◆ About this exercise: Each record needs to be transcribed exactly.
[Source information]
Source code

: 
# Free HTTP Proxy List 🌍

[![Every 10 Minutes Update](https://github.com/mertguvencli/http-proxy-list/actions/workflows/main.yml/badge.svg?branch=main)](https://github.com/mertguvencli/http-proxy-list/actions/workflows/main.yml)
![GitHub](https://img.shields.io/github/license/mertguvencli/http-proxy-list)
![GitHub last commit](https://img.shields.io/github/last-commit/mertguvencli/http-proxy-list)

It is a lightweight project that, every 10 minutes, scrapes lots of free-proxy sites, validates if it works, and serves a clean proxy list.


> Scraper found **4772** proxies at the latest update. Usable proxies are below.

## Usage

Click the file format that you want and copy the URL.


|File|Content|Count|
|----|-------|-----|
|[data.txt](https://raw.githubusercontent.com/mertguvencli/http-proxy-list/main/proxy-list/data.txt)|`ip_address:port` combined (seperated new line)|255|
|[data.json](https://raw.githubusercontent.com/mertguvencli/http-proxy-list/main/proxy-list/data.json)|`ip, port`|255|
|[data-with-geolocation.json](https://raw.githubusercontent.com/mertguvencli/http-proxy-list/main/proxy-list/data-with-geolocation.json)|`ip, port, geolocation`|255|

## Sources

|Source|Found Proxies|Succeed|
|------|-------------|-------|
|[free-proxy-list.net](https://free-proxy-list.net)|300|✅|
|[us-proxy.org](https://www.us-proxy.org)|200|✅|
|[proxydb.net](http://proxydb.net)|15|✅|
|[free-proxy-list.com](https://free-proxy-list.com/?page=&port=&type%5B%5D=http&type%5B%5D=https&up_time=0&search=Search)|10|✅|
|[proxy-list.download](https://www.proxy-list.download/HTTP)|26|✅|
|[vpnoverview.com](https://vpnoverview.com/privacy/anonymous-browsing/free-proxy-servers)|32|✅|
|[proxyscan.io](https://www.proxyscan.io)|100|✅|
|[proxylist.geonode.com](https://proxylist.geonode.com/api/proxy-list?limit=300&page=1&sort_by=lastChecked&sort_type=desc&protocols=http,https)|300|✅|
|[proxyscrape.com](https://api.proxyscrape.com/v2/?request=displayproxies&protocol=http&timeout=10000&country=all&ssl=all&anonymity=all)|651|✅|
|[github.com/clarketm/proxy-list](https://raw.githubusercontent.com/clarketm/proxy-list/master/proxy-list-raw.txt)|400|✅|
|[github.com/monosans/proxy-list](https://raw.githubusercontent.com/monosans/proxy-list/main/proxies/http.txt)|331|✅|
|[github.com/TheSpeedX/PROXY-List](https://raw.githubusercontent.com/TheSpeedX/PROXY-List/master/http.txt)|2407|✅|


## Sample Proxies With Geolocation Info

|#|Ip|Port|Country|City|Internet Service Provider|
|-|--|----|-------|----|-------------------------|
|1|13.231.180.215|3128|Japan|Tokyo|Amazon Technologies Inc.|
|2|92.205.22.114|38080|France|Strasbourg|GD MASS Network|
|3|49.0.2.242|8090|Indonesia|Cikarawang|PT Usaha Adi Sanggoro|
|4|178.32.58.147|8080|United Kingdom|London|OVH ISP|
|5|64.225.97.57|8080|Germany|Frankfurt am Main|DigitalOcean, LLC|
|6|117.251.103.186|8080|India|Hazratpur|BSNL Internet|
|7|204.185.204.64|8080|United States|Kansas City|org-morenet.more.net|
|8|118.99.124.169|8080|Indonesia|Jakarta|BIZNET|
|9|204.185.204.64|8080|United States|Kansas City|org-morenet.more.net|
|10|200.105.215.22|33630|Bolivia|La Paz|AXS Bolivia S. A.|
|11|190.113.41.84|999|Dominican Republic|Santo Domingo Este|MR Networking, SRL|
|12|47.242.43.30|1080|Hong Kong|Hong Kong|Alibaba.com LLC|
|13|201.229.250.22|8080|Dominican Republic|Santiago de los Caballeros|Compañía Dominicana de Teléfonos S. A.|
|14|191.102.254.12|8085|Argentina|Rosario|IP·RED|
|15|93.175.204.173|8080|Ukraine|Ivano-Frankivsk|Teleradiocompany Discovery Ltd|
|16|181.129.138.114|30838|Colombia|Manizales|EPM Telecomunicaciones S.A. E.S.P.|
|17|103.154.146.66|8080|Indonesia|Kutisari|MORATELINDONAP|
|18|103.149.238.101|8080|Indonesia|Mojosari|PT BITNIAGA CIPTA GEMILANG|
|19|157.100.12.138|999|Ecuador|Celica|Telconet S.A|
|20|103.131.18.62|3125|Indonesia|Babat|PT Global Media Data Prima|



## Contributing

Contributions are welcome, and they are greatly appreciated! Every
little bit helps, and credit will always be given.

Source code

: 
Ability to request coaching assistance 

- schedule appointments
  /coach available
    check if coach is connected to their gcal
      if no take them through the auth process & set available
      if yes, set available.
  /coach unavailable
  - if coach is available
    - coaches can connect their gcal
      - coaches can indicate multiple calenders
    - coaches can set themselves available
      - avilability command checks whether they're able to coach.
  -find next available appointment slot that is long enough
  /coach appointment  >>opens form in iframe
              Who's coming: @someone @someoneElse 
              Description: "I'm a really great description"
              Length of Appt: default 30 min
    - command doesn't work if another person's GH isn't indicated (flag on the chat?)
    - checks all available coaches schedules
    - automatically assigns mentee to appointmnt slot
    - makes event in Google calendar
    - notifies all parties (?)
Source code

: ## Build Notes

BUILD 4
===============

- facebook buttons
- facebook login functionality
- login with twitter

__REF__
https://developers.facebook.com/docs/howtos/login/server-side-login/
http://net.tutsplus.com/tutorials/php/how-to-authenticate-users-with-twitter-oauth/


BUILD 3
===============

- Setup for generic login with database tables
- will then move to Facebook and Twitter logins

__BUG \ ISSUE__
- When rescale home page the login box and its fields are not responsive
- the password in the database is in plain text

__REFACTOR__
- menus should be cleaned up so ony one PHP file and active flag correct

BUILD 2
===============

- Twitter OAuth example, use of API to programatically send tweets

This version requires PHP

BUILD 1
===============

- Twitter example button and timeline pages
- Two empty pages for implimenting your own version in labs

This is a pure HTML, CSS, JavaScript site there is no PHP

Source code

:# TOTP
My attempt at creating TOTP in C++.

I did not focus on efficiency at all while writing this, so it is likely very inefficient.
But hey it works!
[/Source information]
◆ Exercise answer:
Source code

: 
# Free HTTP Proxy List 🌍

[![Every 10 Minutes Update](https://github.com/mertguvencli/http-proxy-list/actions/workflows/main.yml/badge.svg?branch=main)](https://github.com/mertguvencli/http-proxy-list/actions/workflows/main.yml)
![GitHub](https://img.shields.io/github/license/mertguvencli/http-proxy-list)
![GitHub last commit](https://img.shields.io/github/last-commit/mertguvencli/http-proxy-list)

It is a lightweight project that, every 10 minutes, scrapes lots of free-proxy sites, validates if it works, and serves a clean proxy list.


> Scraper found **4772** proxies at the latest update. Usable proxies are below.

## Usage

Click the file format that you want and copy the URL.


|File|Content|Count|
|----|-------|-----|
|[data.txt](https://raw.githubusercontent.com/mertguvencli/http-proxy-list/main/proxy-list/data.txt)|`ip_address:port` combined (seperated new line)|255|
|[data.json](https://raw.githubusercontent.com/mertguvencli/http-proxy-list/main/proxy-list/data.json)|`ip, port`|255|
|[data-with-geolocation.json](https://raw.githubusercontent.com/mertguvencli/http-proxy-list/main/proxy-list/data-with-geolocation.json)|`ip, port, geolocation`|255|

## Sources

|Source|Found Proxies|Succeed|
|------|-------------|-------|
|[free-proxy-list.net](https://free-proxy-list.net)|300|✅|
|[us-proxy.org](https://www.us-proxy.org)|200|✅|
|[proxydb.net](http://proxydb.net)|15|✅|
|[free-proxy-list.com](https://free-proxy-list.com/?page=&port=&type%5B%5D=http&type%5B%5D=https&up_time=0&search=Search)|10|✅|
|[proxy-list.download](https://www.proxy-list.download/HTTP)|26|✅|
|[vpnoverview.com](https://vpnoverview.com/privacy/anonymous-browsing/free-proxy-servers)|32|✅|
|[proxyscan.io](https://www.proxyscan.io)|100|✅|
|[proxylist.geonode.com](https://proxylist.geonode.com/api/proxy-list?limit=300&page=1&sort_by=lastChecked&sort_type=desc&protocols=http,https)|300|✅|
|[proxyscrape.com](https://api.proxyscrape.com/v2/?request=displayproxies&protocol=http&timeout=10000&country=all&ssl=all&anonymity=all)|651|✅|
|[github.com/clarketm/proxy-list](https://raw.githubusercontent.com/clarketm/proxy-list/master/proxy-list-raw.txt)|400|✅|
|[github.com/monosans/proxy-list](https://raw.githubusercontent.com/monosans/proxy-list/main/proxies/http.txt)|331|✅|
|[github.com/TheSpeedX/PROXY-List](https://raw.githubusercontent.com/TheSpeedX/PROXY-List/master/http.txt)|2407|✅|


## Sample Proxies With Geolocation Info

|#|Ip|Port|Country|City|Internet Service Provider|
|-|--|----|-------|----|-------------------------|
|1|13.231.180.215|3128|Japan|Tokyo|Amazon Technologies Inc.|
|2|92.205.22.114|38080|France|Strasbourg|GD MASS Network|
|3|49.0.2.242|8090|Indonesia|Cikarawang|PT Usaha Adi Sanggoro|
|4|178.32.58.147|8080|United Kingdom|London|OVH ISP|
|5|64.225.97.57|8080|Germany|Frankfurt am Main|DigitalOcean, LLC|
|6|117.251.103.186|8080|India|Hazratpur|BSNL Internet|
|7|204.185.204.64|8080|United States|Kansas City|org-morenet.more.net|
|8|118.99.124.169|8080|Indonesia|Jakarta|BIZNET|
|9|204.185.204.64|8080|United States|Kansas City|org-morenet.more.net|
|10|200.105.215.22|33630|Bolivia|La Paz|AXS Bolivia S. A.|
|11|190.113.41.84|999|Dominican Republic|Santo Domingo Este|MR Networking, SRL|
|12|47.242.43.30|1080|Hong Kong|Hong Kong|Alibaba.com LLC|
|13|201.229.250.22|8080|Dominican Republic|Santiago de los Caballeros|Compañía Dominicana de Teléfonos S. A.|
|14|191.102.254.12|8085|Argentina|Rosario|IP·RED|
|15|93.175.204.173|8080|Ukraine|Ivano-Frankivsk|Teleradiocompany Discovery Ltd|
|16|181.129.138.114|30838|Colombia|Manizales|EPM Telecomunicaciones S.A. E.S.P.|
|17|103.154.146.66|8080|Indonesia|Kutisari|MORATELINDONAP|
|18|103.149.238.101|8080|Indonesia|Mojosari|PT BITNIAGA CIPTA GEMILANG|
|19|157.100.12.138|999|Ecuador|Celica|Telconet S.A|
|20|103.131.18.62|3125|Indonesia|Babat|PT Global Media Data Prima|



## Contributing

Contributions are welcome, and they are greatly appreciated! Every
little bit helps, and credit will always be given.

Source code

: 
Ability to request coaching assistance 

- schedule appointments
  /coach available
    check if coach is connected to their gcal
      if no take them through the auth process & set available
      if yes, set available.
  /coach unavailable
  - if coach is available
    - coaches can connect their gcal
      - coaches can indicate multiple calenders
    - coaches can set themselves available
      - avilability command checks whether they're able to coach.
  -find next available appointment slot that is long enough
  /coach appointment  >>opens form in iframe
              Who's coming: @someone @someoneElse 
              Description: "I'm a really great description"
              Length of Appt: default 30 min
    - command doesn't work if another person's GH isn't indicated (flag on the chat?)
    - checks all available coaches schedules
    - automatically assigns mentee to appointmnt slot
    - makes event in Google calendar
    - notifies all parties (?)
Source code

: ## Build Notes

BUILD 4
===============

- facebook buttons
- facebook login functionality
- login with twitter

__REF__
https://developers.facebook.com/docs/howtos/login/server-side-login/
http://net.tutsplus.com/tutorials/php/how-to-authenticate-users-with-twitter-oauth/


BUILD 3
===============

- Setup for generic login with database tables
- will then move to Facebook and Twitter logins

__BUG \ ISSUE__
- When rescale home page the login box and its fields are not responsive
- the password in the database is in plain text

__REFACTOR__
- menus should be cleaned up so ony one PHP file and active flag correct

BUILD 2
===============

- Twitter OAuth example, use of API to programatically send tweets

This version requires PHP

BUILD 1
===============

- Twitter example button and timeline pages
- Two empty pages for implimenting your own version in labs

This is a pure HTML, CSS, JavaScript site there is no PHP

Source code

:# TOTP
My attempt at creating TOTP in C++.

I did not focus on efficiency at all while writing this, so it is likely very inefficient.
But hey it works!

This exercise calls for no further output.